Сын мельника сияет: он нашел свой серебряный карандаш. Саския садится за стол, вертит в пальцах цветок из букета, который вянет здесь не меньше недели. Саския смотрит на большого мужчину – а ведь только что он казался совсем мальчиком, – склонившегося над кусочком пергамента, ловит его взгляд, когда он поднимает глаза, чтобы схватить позу.
– Когда ты был маленький, как тебя называла мама? Рембрант – редкое имя. И длинное. Будь я француженкой, звала бы тебя Реми.
Он долго не поднимает глаза от рисунка.
– Знаешь, а я и не помню, чтобы меня как-то особенно называли. Я родился девятым в семье. Из моих старших братьев и сестер выжили пять.

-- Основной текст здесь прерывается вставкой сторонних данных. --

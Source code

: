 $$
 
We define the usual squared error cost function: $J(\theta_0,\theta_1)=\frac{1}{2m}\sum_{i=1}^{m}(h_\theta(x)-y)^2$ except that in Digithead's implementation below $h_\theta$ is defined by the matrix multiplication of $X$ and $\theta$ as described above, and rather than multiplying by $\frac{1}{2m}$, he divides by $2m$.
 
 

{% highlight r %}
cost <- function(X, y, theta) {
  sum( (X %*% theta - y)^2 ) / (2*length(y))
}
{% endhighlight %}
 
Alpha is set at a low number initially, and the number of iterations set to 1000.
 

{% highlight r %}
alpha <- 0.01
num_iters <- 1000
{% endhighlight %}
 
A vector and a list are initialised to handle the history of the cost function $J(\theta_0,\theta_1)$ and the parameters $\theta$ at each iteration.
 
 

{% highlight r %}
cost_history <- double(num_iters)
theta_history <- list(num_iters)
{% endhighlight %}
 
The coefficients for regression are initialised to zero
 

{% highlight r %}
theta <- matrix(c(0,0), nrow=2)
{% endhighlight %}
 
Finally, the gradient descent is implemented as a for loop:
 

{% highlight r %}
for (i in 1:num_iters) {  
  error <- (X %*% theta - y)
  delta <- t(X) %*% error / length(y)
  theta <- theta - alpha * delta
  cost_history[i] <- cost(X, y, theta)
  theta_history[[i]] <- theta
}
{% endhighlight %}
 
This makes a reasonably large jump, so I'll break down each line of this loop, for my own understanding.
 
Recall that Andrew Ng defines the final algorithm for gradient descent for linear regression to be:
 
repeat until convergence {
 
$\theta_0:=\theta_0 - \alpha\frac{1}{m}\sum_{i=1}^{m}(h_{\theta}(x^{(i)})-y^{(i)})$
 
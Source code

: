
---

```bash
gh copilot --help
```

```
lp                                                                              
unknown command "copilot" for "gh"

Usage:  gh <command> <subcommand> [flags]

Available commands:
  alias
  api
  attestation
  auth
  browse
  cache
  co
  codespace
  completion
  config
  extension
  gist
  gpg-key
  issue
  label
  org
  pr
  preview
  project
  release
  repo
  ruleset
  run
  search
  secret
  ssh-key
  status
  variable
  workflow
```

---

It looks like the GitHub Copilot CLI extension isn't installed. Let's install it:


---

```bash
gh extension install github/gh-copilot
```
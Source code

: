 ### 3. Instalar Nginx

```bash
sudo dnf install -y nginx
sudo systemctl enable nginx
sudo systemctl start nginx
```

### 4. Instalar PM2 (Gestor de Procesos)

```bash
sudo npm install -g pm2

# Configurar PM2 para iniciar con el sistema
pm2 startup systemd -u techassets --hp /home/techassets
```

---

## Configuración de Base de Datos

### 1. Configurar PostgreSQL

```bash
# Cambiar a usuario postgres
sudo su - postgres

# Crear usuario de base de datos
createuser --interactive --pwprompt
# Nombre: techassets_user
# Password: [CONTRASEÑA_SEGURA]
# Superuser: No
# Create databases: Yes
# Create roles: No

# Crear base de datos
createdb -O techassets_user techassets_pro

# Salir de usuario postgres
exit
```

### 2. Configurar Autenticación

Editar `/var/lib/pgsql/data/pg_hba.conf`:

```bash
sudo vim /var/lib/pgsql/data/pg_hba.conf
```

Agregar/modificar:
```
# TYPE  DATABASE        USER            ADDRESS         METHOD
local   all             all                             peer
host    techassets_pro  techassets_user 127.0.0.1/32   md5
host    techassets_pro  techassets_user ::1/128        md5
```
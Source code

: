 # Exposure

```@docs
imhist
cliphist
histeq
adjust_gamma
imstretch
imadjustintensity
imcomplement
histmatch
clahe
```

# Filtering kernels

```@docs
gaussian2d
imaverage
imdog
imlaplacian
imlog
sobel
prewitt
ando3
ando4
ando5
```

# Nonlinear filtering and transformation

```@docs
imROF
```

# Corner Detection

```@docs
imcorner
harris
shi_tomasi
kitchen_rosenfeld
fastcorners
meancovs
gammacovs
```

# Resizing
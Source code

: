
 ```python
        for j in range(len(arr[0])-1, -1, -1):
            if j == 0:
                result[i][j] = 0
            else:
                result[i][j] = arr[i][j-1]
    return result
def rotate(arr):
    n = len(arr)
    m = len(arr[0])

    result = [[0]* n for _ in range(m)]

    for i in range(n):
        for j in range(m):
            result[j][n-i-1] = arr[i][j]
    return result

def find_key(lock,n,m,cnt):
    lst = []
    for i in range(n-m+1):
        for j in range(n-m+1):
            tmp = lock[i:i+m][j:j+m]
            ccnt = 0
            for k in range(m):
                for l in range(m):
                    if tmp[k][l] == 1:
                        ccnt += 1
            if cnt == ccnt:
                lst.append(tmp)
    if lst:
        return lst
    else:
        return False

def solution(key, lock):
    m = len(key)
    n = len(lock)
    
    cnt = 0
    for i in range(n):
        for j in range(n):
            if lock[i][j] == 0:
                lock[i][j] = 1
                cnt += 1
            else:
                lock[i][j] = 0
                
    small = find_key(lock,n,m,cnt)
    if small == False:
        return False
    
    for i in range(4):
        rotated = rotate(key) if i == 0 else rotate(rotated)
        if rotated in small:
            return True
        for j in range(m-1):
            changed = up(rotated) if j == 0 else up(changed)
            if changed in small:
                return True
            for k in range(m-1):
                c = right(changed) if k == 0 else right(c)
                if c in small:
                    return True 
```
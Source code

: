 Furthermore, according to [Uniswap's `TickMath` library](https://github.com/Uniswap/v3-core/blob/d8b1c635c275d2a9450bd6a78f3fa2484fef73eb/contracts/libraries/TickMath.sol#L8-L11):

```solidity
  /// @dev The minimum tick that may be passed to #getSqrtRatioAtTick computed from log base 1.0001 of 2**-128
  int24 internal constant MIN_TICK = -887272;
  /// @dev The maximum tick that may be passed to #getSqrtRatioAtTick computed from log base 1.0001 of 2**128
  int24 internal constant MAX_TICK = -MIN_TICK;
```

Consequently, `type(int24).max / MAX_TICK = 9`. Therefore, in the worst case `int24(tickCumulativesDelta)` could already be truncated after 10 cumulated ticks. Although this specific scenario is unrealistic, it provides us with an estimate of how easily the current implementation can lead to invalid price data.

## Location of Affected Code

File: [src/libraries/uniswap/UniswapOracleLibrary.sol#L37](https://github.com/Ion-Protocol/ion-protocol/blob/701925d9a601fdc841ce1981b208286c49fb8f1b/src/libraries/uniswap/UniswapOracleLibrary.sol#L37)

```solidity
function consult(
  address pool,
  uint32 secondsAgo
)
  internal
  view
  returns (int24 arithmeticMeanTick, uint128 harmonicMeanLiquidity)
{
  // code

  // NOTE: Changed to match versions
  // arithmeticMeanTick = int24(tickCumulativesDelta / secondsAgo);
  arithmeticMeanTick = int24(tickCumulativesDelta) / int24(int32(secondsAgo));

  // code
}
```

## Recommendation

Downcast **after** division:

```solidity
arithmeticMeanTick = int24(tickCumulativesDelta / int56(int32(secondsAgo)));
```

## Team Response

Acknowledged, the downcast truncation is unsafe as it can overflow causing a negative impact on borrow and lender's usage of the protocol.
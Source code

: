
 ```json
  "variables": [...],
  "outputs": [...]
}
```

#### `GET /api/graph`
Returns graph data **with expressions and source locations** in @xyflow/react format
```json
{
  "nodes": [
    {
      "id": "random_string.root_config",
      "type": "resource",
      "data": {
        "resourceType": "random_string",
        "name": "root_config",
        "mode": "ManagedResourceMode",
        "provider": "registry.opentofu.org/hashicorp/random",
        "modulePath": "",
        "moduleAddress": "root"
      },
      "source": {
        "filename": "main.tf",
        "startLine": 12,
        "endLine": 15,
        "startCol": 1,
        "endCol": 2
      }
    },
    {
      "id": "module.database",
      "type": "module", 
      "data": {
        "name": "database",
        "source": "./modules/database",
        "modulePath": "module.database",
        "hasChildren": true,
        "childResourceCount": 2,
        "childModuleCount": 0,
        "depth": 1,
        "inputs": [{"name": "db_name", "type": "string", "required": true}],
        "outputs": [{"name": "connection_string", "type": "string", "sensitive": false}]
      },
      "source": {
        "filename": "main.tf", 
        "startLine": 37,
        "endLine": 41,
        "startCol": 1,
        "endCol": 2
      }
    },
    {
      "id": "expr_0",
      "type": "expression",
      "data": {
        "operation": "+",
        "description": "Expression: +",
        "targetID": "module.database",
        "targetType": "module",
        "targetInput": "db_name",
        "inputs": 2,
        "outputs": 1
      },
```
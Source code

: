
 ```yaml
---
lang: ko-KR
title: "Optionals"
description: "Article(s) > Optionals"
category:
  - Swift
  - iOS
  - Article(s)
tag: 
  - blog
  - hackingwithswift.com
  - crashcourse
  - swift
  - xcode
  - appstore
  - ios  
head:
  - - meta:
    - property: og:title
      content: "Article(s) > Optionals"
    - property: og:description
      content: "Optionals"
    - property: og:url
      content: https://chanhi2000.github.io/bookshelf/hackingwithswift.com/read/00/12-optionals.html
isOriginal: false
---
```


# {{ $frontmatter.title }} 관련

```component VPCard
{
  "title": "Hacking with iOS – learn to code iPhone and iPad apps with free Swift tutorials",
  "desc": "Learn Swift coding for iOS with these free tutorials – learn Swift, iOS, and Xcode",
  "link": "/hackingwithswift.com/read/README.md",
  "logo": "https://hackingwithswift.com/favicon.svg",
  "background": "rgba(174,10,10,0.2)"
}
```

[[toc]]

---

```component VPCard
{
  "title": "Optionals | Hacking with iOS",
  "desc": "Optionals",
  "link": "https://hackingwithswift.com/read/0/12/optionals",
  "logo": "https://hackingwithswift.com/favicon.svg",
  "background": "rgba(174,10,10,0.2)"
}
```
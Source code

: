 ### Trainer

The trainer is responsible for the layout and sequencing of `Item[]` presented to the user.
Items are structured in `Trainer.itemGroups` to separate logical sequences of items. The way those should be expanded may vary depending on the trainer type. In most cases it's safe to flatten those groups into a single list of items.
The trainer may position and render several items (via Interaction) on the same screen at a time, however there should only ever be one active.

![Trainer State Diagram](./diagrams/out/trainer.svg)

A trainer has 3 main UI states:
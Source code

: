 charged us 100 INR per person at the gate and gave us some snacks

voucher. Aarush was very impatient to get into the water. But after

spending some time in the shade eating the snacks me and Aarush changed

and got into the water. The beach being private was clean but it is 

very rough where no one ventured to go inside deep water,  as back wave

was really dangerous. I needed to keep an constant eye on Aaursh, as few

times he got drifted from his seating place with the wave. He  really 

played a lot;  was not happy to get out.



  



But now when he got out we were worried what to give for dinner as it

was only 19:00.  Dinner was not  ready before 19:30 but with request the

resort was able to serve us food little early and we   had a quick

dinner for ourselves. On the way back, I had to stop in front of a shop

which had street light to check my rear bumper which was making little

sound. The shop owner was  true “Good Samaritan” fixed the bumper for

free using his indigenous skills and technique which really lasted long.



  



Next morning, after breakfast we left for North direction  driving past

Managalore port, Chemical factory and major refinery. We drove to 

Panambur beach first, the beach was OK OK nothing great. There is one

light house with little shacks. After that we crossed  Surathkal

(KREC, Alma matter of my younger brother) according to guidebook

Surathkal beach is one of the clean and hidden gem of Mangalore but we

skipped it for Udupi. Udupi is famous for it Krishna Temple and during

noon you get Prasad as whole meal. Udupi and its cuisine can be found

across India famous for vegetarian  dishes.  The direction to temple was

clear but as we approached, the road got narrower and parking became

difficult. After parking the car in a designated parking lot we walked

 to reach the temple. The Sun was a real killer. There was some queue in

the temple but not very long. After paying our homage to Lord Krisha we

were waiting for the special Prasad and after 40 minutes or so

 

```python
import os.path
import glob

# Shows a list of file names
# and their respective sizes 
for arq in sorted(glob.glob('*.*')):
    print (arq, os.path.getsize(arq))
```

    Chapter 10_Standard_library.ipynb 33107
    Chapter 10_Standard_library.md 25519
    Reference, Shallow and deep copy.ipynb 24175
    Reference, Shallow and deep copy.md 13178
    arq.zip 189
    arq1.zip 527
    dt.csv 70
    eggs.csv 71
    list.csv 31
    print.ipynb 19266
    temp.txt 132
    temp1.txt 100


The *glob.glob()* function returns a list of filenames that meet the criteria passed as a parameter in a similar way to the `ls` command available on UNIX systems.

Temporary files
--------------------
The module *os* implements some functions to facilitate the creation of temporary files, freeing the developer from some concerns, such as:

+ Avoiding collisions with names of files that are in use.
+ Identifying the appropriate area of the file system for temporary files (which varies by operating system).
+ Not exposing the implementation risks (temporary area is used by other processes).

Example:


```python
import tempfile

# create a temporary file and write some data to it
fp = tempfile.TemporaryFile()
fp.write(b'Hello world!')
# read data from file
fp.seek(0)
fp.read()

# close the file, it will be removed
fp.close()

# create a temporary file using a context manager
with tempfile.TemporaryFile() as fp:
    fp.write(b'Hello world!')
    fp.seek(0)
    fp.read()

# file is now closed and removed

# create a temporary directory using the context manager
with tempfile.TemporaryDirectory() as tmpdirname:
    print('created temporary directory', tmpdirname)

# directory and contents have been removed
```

«Отец любил звучные имена. Это ведь он стал подписываться «ван Рейн». На мешках с солодом. Наша мельница стоит на Рейне. А до этого у всех в роду были только отчества».
Снова опустил глаза, качает головой над рисунком: «Твои, по-моему, так и не поняли, что это не настоящая фамилия, как у тебя. Реми… ха!»
Саския чувствует, что ласкательное имя придется отложить до другого раза. Она заметила, что картины он подписывает одним именем, да еще вставил «д» перед последней буквой, – дочь бургомистра Саския ван Эйленбюрх никогда не задумывалась о важности имен, чего, кажется, не скажешь о девятом ребенке лейденского мельника. У него свои страхи, непохожие на мои, думает Саския, теребя цветок. Но, кажется, он любит, – едва ли она ошиблась, а значит, по крайней мере, ее страхи напрасны.
Тонкой линии хватает на глаза, губы в мягкой полуулыбке, пальцы левой руки, подпирающие голову. Подпись – «Это портрет моей жены в 21 год, на третий день после нашей помолвки 8 июня 1633 года» – выходит уже почти нечитаемой: кончик проволоки стерся, а слова, конечно, не главное.
* * *Счастливый учитель – не очень внимательный учитель. Поймать такого и вывести на разговор о премудростях портретного искусства – и само по себе премудрость. «Мастер, позвольте спросить вас?» – «Позже, Флинк, мне сейчас надо уйти». И – на весь день по базарам с невестой, или, кажется, скорее женой, догадывается Флинк по всяким косвенным признакам; хоть он и подмастерье, а подмечать детали и читать язык тела умеет не хуже других. Возвращается к вечеру, когда свет уже недостаточно хорош, чтобы брать в руки кисть. Ну и возвращается, само собой, нагруженный покупками – теми, которые не доверил уличному мальчишке, едва плетущемуся сзади под тяжестью еще каких-то тюков. Откуда деньги на все это? Как же, вот заказы на портреты, а вот два ученика – Флинк, которому целых восемнадцать лет, да еще Фердинанд Бол, годом младше. Двести флоринов за одну фигуру, четыреста – за две. Два портрета уже месяц как почти готовы – кстати, ждут лишь мастера, чтоб он легкой рукой оживил лица.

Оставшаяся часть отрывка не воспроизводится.